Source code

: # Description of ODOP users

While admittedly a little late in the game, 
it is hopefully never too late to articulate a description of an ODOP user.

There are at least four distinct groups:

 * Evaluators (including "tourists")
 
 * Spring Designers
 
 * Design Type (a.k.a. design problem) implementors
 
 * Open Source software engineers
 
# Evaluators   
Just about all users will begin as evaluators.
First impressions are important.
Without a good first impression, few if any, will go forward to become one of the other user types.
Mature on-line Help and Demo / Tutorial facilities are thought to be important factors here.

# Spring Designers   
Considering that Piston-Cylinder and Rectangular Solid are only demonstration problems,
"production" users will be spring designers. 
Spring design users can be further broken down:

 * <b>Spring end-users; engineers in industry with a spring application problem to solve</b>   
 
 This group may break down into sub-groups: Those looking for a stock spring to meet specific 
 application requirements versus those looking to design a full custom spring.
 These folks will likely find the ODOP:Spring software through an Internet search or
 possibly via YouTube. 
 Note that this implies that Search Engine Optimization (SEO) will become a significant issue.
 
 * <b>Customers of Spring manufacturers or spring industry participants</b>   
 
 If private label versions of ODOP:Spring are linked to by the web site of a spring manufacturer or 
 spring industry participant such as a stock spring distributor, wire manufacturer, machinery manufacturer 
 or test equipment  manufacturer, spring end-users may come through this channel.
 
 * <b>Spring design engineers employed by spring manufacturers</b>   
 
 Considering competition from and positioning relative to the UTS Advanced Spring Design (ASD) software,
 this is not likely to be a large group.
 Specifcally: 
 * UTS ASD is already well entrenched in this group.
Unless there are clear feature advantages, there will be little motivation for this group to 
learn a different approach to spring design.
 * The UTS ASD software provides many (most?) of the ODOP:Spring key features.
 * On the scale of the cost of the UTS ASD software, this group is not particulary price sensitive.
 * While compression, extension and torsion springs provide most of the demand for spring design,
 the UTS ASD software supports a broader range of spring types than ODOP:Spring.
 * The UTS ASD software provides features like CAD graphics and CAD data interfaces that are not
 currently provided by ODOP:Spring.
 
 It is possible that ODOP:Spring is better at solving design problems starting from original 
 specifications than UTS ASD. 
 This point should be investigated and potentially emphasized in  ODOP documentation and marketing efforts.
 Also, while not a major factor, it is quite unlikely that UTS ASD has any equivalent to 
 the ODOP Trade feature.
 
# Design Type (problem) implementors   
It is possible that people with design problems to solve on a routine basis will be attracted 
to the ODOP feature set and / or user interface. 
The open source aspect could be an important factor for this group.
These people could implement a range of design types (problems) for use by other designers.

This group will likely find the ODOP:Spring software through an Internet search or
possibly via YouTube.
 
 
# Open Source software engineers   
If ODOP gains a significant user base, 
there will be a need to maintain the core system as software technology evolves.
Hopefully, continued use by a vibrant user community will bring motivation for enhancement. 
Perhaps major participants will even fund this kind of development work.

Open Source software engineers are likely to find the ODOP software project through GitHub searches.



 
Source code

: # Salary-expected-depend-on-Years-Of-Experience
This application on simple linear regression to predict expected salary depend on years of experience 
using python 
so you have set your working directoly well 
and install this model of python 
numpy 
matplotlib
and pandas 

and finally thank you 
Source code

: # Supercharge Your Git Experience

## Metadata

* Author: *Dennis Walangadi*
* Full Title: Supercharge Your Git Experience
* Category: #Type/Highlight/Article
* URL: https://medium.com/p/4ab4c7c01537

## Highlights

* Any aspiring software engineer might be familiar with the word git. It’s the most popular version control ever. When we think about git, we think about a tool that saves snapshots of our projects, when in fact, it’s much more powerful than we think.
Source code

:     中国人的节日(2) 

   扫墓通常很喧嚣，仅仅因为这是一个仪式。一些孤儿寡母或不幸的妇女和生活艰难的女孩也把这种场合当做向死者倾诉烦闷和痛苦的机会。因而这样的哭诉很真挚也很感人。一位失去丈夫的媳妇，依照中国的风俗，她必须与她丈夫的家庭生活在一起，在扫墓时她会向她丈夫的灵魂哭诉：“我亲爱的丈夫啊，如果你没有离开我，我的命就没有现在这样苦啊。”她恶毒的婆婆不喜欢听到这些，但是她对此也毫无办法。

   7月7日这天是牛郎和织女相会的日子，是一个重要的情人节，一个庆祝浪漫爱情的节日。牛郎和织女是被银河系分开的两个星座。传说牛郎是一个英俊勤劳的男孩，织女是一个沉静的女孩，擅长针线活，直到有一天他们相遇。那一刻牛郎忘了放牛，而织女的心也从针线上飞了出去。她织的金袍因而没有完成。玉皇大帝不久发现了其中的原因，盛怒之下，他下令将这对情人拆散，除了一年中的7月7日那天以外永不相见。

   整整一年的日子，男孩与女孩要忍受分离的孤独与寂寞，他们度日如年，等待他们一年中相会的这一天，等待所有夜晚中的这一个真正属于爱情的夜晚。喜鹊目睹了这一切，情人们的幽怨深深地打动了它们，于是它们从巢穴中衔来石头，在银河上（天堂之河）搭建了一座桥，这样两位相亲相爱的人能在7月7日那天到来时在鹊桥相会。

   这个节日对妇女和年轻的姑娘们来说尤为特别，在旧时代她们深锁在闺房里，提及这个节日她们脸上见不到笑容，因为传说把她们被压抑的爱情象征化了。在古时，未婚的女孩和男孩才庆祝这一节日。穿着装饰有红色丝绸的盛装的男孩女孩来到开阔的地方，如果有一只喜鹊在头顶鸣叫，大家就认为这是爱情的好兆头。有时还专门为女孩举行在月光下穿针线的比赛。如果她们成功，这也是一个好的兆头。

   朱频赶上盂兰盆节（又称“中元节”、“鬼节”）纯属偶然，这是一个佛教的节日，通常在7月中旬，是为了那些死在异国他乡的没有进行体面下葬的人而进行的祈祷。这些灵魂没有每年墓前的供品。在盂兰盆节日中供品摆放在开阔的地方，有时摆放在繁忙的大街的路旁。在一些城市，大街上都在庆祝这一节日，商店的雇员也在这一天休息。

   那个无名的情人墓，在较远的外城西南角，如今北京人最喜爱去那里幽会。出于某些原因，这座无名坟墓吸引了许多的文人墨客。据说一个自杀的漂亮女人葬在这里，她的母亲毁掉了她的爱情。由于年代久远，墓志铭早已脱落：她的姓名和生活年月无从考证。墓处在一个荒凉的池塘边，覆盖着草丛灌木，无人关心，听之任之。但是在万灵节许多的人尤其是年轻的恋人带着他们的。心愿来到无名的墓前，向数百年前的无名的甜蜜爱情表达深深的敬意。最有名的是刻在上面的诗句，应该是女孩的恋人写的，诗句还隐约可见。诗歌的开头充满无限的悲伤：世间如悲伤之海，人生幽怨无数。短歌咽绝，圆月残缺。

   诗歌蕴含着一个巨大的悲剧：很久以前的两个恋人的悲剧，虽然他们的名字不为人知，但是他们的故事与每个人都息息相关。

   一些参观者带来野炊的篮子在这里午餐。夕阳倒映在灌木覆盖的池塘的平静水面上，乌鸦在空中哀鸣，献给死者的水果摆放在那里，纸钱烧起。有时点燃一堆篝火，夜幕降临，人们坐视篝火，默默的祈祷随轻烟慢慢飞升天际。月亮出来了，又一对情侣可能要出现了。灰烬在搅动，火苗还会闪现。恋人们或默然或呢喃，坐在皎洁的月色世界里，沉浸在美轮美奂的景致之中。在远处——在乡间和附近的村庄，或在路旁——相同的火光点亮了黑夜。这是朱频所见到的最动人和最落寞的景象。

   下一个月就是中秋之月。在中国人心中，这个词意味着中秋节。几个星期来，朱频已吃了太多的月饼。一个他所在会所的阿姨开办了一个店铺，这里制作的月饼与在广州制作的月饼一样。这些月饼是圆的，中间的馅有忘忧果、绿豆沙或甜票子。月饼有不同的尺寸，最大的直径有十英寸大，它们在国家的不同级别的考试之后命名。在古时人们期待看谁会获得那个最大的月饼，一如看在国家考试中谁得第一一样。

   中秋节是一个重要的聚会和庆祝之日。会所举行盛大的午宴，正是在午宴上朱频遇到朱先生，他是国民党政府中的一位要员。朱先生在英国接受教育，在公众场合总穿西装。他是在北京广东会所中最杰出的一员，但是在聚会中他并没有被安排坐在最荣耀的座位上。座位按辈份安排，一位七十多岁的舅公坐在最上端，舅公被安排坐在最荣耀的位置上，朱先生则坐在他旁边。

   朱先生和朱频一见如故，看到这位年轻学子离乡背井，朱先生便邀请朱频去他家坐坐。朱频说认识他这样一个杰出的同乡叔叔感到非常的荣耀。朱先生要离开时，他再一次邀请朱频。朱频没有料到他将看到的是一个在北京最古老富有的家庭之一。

◆ **Assignment**: Precisely the lines between those holding "# Spring Designers" and "or test equipment", inclusive, are to be reproduced from the listing above, with nothing added.

◆ **Your response**:
# Spring Designers   
Considering that Piston-Cylinder and Rectangular Solid are only demonstration problems,
"production" users will be spring designers. 
Spring design users can be further broken down:

 * <b>Spring end-users; engineers in industry with a spring application problem to solve</b>   
 
 This group may break down into sub-groups: Those looking for a stock spring to meet specific 
 application requirements versus those looking to design a full custom spring.
 These folks will likely find the ODOP:Spring software through an Internet search or
 possibly via YouTube. 
 Note that this implies that Search Engine Optimization (SEO) will become a significant issue.
 
 * <b>Customers of Spring manufacturers or spring industry participants</b>   
 
 If private label versions of ODOP:Spring are linked to by the web site of a spring manufacturer or 
 spring industry participant such as a stock spring distributor, wire manufacturer, machinery manufacturer 
 or test equipment  manufacturer, spring end-users may come through this channel.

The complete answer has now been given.